Distributed Denial of Service (DDoS) attacks are designed to knock websites, applications, services and businesses offline. They are the modern day equivalent of besieging premises with a mob intent on allowing nobody in or out. While some may think that they are just an inconvenience, they have become a major tool in the cyber criminals arsenal. It is not just the criminal fraternity using them, Hacktivists and even competitors are using them to cause significant damage to companies.
At CeBIT, Edwin Diender, CTO, Switch and Enterprise Communications Solutions announced that Huawei was releasing its own Next Generation Anti-DDoS solution. The hardware appliance is capable of handling 1.44Tbps of traffic which means that even the biggest DDoS attack recorded which was under 1Tbps would be easily handled by this appliance.
Diender claims that the device can identify over 100 different variants of DDoS attacks in under two seconds and that it is the fastest device on the market today. The appliance uses a series of plug-in cards, each of which has four CPUs and is capable of dealing with 160Gbps of traffic. There is room for a total of nine cards which makes up the claim of 1.44Tbps of capability but beyond this, Diender gave no detailed technical details.
The business and financial penalties associated with DDoS go far beyond the impact of a successful attack. ISPs admit that they can suffer a massive level of churn from customers, as much as 33 per cent for some ISPs. There is also the need to increase management tools and employ skilled and scarce network staff with 81 per cent of ISPs interviewed in a recent study claiming it increased their overall OPEX.
Perhaps the most interesting part of this announcement is that Huawei is not planning to create a separate security division to rival HP, IBM, Symantec, Kaspersky and others. It is building its own security research team and its own Security Intelligence Centre. While this will eventually put it into contention with IBM and others for the time being it is partnering with companies with key security skills.
As part of this announcement, Diender brought Frank IP, VP, Black Lotus on stage as the first company to buy and deploy the anti-DDoS appliance. IP told the audience that the largest DDoS attack that Black Lotus faced last year was 421Gbps. To put that in context he likened it to 60,000 4k movies streaming simultaneously across a corporate network.

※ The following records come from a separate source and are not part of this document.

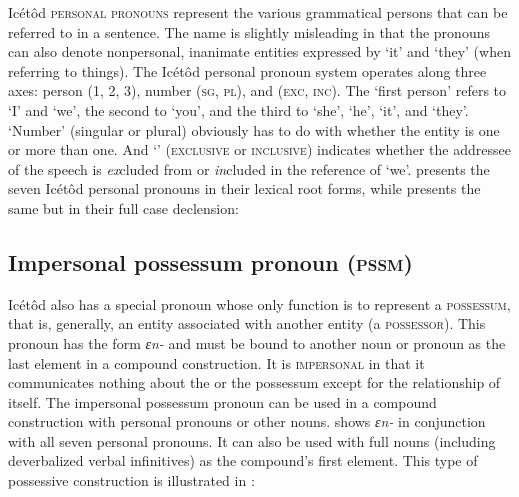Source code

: Icétôd \textsc{personal pronouns} represent the various grammatical persons that can be referred to in a sentence. The name is slightly misleading in that the pronouns can also denote nonpersonal, inanimate entities expressed by ‘it’ and ‘they’ (when referring to things). The Icétôd personal pronoun system operates along three axes: person (1, 2, 3), number (\textsc{sg}, \textsc{pl}), and  (\textsc{exc}, \textsc{inc}). The ‘first person’ refers to ‘I’ and ‘we’, the second to ‘you’, and the third to ‘she’, ‘he’, ‘it’, and ‘they’. ‘Number’ (singular or plural) obviously has to do with whether the entity is one or more than one. And ‘’ (\textsc{exclusive} or \textsc{inclusive}) indicates whether the addressee of the speech is \textit{ex}cluded from or \textit{in}cluded in the reference of ‘we’.  presents the seven Icétôd personal pronouns in their lexical root forms, while  presents the same but in their full case declension:
\newpage 

 

\subsection{Impersonal possessum pronoun (\textsc{pssm})}\label{sec:5.3}


Icétôd also has a special pronoun whose only function is to represent a \textsc{possessum}, that is, generally, an entity associated with another entity (a \textsc{possessor}). This pronoun has the form \textit{ɛn{\Í}-} and must be bound to another noun or pronoun as the last element in a compound construction. It is \textsc{impersonal} in that it communicates nothing about the  or the possessum except for the relationship of  itself. The impersonal possessum pronoun can be used in a compound construction with personal pronouns or other nouns.  shows \textit{ɛn{\Í}-} in conjunction with all seven personal pronouns. It can also be used with full nouns (including deverbalized verbal infinitives) as the compound’s first element. This type of possessive construction is illustrated in :


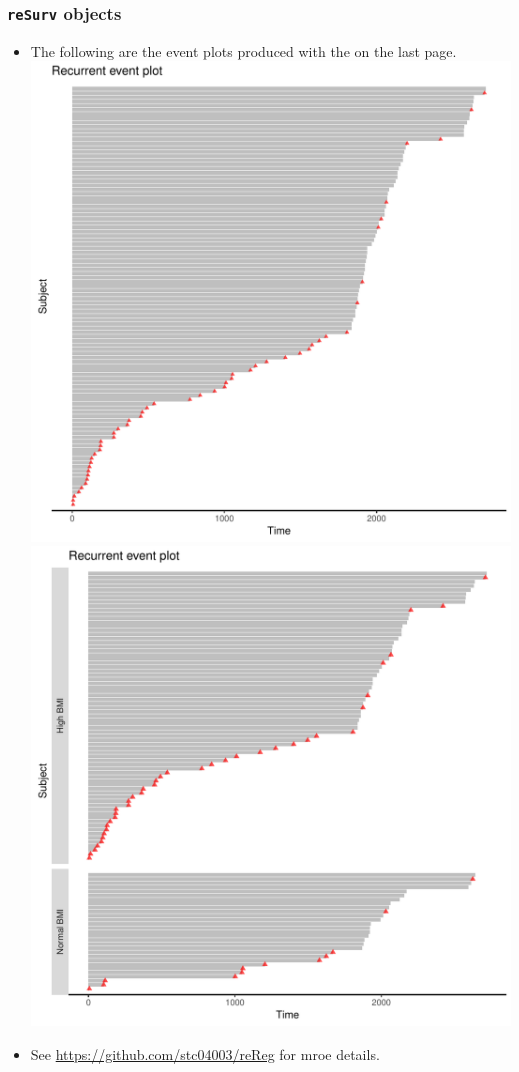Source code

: \documentclass[10pt]{beamer}\usepackage[]{graphicx}\usepackage[]{color}
\begin{document}
\begin{frame}[fragile]
  \frametitle{\texttt{reSurv} objects}
  \begin{itemize}
  \item The following are the event plots produced with the on the last page.
    \centering
    \includegraphics[scale = .28]{tab1-1-3-2}\hspace{.5cm}
    \includegraphics[scale = .28]{tab1-1-3-3}
  \item See \url{https://github.com/stc04003/reReg} for mroe details.
\end{itemize}
\end{frame}
\end{document}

One of the reasons that Black Lotus announced in December last year it was planning to partner with Huawei is that it needed new solutions to counter the level of threat it encounters in the market. Last year alone, IP claimed that Black Lotus was dealing with the equivalent of one attack every 30 seconds and mitigated a staggering 1.13 billion attacks in 2014. IP does not expect 2015 to be any easier.
The main cause of the attacks is automated botnets, and as the number of infected machines rise and the cost of botnets continues to fall, DDoS attacks will continue to increase. To continue to counter this rise in attacks, Black Lotus has deployed and tested the new Huawei anti-DDoS appliance. IP now believes that Black Lotus and Huawei are capable of not just detecting the increased number and size of attacks but also able to clean up the network traffic with customers not realising that they are under attack.
Black Lotus currently has two data centres in the US and one in Amsterdam. According to IP, with this solution Black Lotus can now block any US-based attack on a European company as well as defend in region. What IP didn't do was talk about how it would expand its capability into Asia. With Huawei keen to look at its own cloud capability, it seems a possibility that Huawei and Black Lotus may well extend their December announcement and look at joint ventures in Asia.